Eşinin bu isteğini duyan evin
erkeği bu isteğe hiçbir yanıt vermez. Kadın da bir daha tekrarlamaz. Aradan
dört-beş ay geçer, kadın bu sefer kocasına tekrar isteğini hatırlatır ve
ilaveten şunları söyler: “Senin bana almadığın Kirşan peştamalı bu gün hamamda
gördüm. Mahallemizin en yoksul ailesinin hanımı üzerine örtünmüştü. O aile gün
bulup, gün yiyen fakir bir ailedir. Onlar bu peştamalı alabilmişlerse, sen de
bana al” der. Bu istek ve talep karşısında evin erkeği yine herhangi bir cevap
vermez. Evin hanımı da ısrar etmez, susar.
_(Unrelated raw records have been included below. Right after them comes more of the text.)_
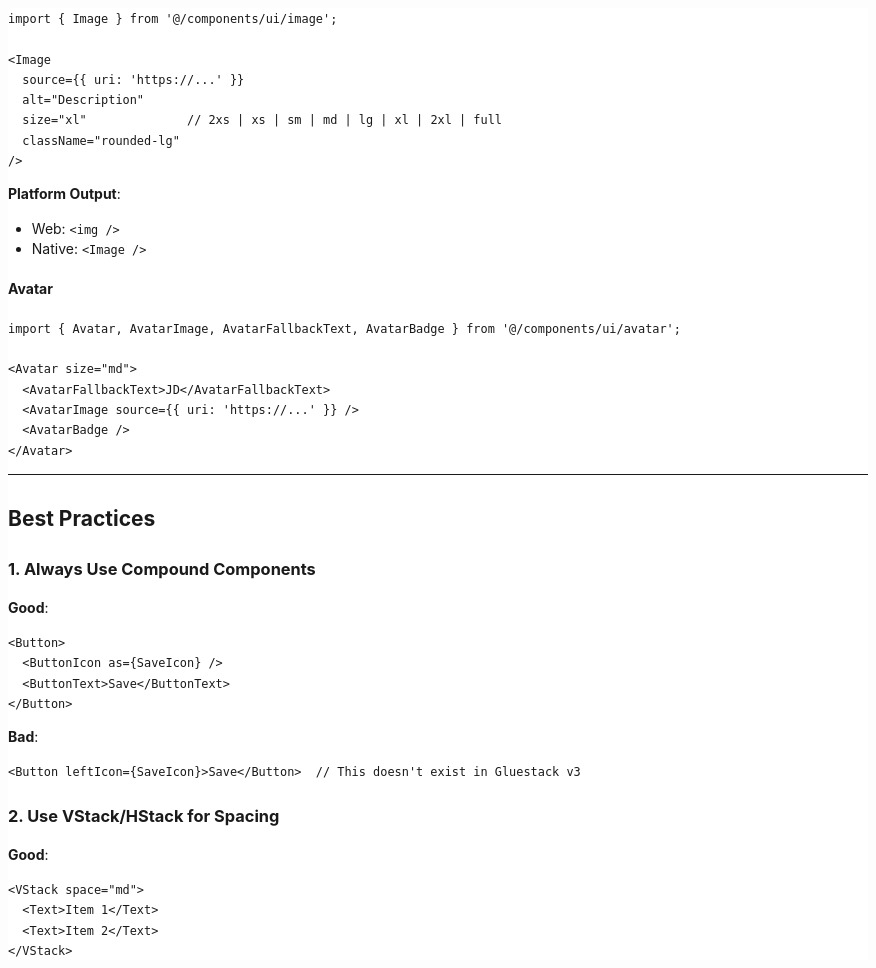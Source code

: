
 ```tsx
import { Image } from '@/components/ui/image';

<Image
  source={{ uri: 'https://...' }}
  alt="Description"
  size="xl"              // 2xs | xs | sm | md | lg | xl | 2xl | full
  className="rounded-lg"
/>
```

**Platform Output**:
- Web: `<img />`
- Native: `<Image />`

#### Avatar

```tsx
import { Avatar, AvatarImage, AvatarFallbackText, AvatarBadge } from '@/components/ui/avatar';

<Avatar size="md">
  <AvatarFallbackText>JD</AvatarFallbackText>
  <AvatarImage source={{ uri: 'https://...' }} />
  <AvatarBadge />
</Avatar>
```

---

## Best Practices

### 1. Always Use Compound Components

**Good**:
```tsx
<Button>
  <ButtonIcon as={SaveIcon} />
  <ButtonText>Save</ButtonText>
</Button>
```

**Bad**:
```tsx
<Button leftIcon={SaveIcon}>Save</Button>  // This doesn't exist in Gluestack v3
```

### 2. Use VStack/HStack for Spacing

**Good**:
```tsx
<VStack space="md">
  <Text>Item 1</Text>
  <Text>Item 2</Text>
</VStack>
```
Ancak ertesi gün evin erkeği gidip
o komşusunu bulur ve gayet kibar bir ifadeyle eşimden duydum: “Sen hanımına bir
kirşan peştamal almışsın. Allah bin tane daha almayı sana nasip etsin, takdir
senin ve kıymetli eşinindir ama benim senden bir istirhamım var. Eğer mümkünse
sayın eşin o peştamalı yalnız evinde örtünsün. Umumun istifadesine açık
kadınlar hamamında kullanmasın. Çünkü onu gören kadınların ister istemez
kıskançlık duyguları kabarıp, akşam kocalarını rahatsız ederler. Ekonomik
durumu iyi olan var, kötü olan var. İnsanların ekonomik güçlerini zorlayarak,
borca girmelerine ve çok hayati bir konu olmamasına rağmen gereksiz yere
harcama ve dolayısıyla israf etmelerine sebep olma” der ve sorar: “Kaça aldın o
peştamalı? Bir madeni liraya karşılık
adama 100 madeni lira verir ve ilaveten takdir sana ve eşine aittir. Benden
söylemesi’ der.
Sevgili okuyucularım, rahmetli
amcam, abartılı ve gereksiz tüketimden kaçınmamız için bu öyküyü anlatmıştı.
Gerçekten abartılı, gereksiz ve
sırf gösteriş için yapılan çok boyutlu tüketim, gezegenimizi olumsuz etkiliyor.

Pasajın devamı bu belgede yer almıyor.